◆ DATASET:
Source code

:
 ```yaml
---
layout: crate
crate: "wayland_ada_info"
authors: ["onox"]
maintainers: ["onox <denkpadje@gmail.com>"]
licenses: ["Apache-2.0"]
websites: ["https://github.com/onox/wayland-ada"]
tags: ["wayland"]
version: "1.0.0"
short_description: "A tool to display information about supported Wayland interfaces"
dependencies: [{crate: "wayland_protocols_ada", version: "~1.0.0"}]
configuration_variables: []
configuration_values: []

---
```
* * *
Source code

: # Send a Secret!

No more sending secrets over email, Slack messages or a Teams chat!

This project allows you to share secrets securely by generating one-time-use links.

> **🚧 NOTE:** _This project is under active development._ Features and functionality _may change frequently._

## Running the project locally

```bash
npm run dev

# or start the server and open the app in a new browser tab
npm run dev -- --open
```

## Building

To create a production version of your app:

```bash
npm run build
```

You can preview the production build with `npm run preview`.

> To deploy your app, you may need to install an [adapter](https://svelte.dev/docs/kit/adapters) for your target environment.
---
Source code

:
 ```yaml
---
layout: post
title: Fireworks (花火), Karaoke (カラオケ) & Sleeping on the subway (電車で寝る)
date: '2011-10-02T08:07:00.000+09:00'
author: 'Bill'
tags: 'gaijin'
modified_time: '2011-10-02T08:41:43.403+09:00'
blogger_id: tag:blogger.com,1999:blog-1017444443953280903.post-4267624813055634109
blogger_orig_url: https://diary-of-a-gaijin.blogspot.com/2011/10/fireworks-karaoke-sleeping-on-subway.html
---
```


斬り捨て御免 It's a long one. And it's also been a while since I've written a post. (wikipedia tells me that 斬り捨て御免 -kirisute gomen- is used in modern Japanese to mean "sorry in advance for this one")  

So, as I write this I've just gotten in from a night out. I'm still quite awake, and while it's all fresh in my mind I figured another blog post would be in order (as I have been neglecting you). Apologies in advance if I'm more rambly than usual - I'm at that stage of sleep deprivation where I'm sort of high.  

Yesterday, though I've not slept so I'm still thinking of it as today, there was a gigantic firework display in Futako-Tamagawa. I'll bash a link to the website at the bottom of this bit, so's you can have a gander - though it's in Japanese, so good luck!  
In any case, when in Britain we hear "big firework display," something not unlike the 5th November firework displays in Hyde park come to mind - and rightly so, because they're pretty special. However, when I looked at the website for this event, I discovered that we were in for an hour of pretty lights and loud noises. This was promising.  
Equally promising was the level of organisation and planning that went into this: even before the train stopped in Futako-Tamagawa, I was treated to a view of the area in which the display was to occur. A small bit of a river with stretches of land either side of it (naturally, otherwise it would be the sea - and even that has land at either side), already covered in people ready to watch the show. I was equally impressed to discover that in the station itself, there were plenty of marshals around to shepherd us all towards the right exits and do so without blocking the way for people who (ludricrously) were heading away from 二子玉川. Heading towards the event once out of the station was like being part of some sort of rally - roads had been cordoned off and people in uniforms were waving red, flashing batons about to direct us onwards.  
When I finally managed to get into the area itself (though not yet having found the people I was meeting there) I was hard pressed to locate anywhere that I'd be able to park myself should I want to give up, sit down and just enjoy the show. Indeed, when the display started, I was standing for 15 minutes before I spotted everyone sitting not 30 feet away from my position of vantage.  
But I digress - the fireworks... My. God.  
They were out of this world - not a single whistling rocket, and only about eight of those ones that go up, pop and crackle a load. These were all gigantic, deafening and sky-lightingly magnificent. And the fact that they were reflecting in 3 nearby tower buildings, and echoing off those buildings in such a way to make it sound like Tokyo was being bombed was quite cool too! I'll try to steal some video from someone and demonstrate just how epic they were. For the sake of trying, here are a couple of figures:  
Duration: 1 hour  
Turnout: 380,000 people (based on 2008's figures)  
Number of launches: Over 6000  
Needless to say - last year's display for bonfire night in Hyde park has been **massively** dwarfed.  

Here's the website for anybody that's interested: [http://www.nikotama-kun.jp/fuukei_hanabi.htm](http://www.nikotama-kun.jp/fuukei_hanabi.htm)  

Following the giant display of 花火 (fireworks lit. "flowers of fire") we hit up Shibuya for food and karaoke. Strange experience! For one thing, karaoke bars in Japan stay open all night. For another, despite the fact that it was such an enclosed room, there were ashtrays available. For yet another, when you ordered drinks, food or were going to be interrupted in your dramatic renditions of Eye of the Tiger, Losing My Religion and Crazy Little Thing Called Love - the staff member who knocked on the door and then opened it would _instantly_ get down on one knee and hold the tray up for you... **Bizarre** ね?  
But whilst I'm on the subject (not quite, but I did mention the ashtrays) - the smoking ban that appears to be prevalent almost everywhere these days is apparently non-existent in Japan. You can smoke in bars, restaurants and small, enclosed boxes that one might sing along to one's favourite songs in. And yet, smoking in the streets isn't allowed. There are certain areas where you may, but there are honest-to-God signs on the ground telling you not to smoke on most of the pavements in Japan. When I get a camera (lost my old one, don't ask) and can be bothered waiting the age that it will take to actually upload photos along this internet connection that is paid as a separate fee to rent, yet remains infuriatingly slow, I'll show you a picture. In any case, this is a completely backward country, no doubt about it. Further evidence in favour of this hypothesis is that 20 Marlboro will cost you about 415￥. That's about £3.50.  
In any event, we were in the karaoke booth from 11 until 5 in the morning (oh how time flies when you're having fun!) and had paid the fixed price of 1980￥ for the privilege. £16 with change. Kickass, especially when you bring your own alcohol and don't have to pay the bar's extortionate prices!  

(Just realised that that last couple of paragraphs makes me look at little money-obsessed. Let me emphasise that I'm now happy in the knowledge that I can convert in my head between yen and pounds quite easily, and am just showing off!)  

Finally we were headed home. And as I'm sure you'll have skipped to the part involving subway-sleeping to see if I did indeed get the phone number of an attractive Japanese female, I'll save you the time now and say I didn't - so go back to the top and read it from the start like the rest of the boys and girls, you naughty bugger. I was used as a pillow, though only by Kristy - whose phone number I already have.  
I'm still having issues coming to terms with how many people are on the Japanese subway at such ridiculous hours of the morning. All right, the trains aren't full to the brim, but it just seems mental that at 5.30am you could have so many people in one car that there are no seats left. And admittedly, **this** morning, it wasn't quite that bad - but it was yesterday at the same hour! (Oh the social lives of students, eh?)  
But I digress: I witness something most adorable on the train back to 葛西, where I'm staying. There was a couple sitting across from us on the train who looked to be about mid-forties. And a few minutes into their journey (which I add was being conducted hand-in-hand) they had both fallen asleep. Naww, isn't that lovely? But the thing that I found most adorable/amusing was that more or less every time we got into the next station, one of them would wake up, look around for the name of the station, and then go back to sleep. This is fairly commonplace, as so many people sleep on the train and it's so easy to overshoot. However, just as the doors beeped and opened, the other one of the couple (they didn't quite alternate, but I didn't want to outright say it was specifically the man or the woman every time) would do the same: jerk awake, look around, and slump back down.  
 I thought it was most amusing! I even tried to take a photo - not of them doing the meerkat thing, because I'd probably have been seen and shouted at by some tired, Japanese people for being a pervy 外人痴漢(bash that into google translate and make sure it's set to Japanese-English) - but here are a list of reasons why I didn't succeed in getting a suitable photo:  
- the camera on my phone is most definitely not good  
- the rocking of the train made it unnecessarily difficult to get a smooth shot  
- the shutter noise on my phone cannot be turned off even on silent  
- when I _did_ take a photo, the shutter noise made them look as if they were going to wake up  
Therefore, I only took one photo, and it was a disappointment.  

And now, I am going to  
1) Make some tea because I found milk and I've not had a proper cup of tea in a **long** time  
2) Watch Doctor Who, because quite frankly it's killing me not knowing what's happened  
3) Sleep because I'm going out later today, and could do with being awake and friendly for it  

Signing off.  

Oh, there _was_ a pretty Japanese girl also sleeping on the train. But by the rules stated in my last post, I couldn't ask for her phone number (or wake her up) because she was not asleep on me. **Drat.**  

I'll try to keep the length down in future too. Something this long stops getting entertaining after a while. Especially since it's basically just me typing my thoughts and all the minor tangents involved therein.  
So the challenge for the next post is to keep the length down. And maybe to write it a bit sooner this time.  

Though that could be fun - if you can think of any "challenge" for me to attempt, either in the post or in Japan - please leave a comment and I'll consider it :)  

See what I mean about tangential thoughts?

◆ TO DO:
Copy the lines above that hold the word "made".

◆ RESPONSE TO THIS TASK:
- the rocking of the train made it unnecessarily difficult to get a smooth shot  
- when I _did_ take a photo, the shutter noise made them look as if they were going to wake up  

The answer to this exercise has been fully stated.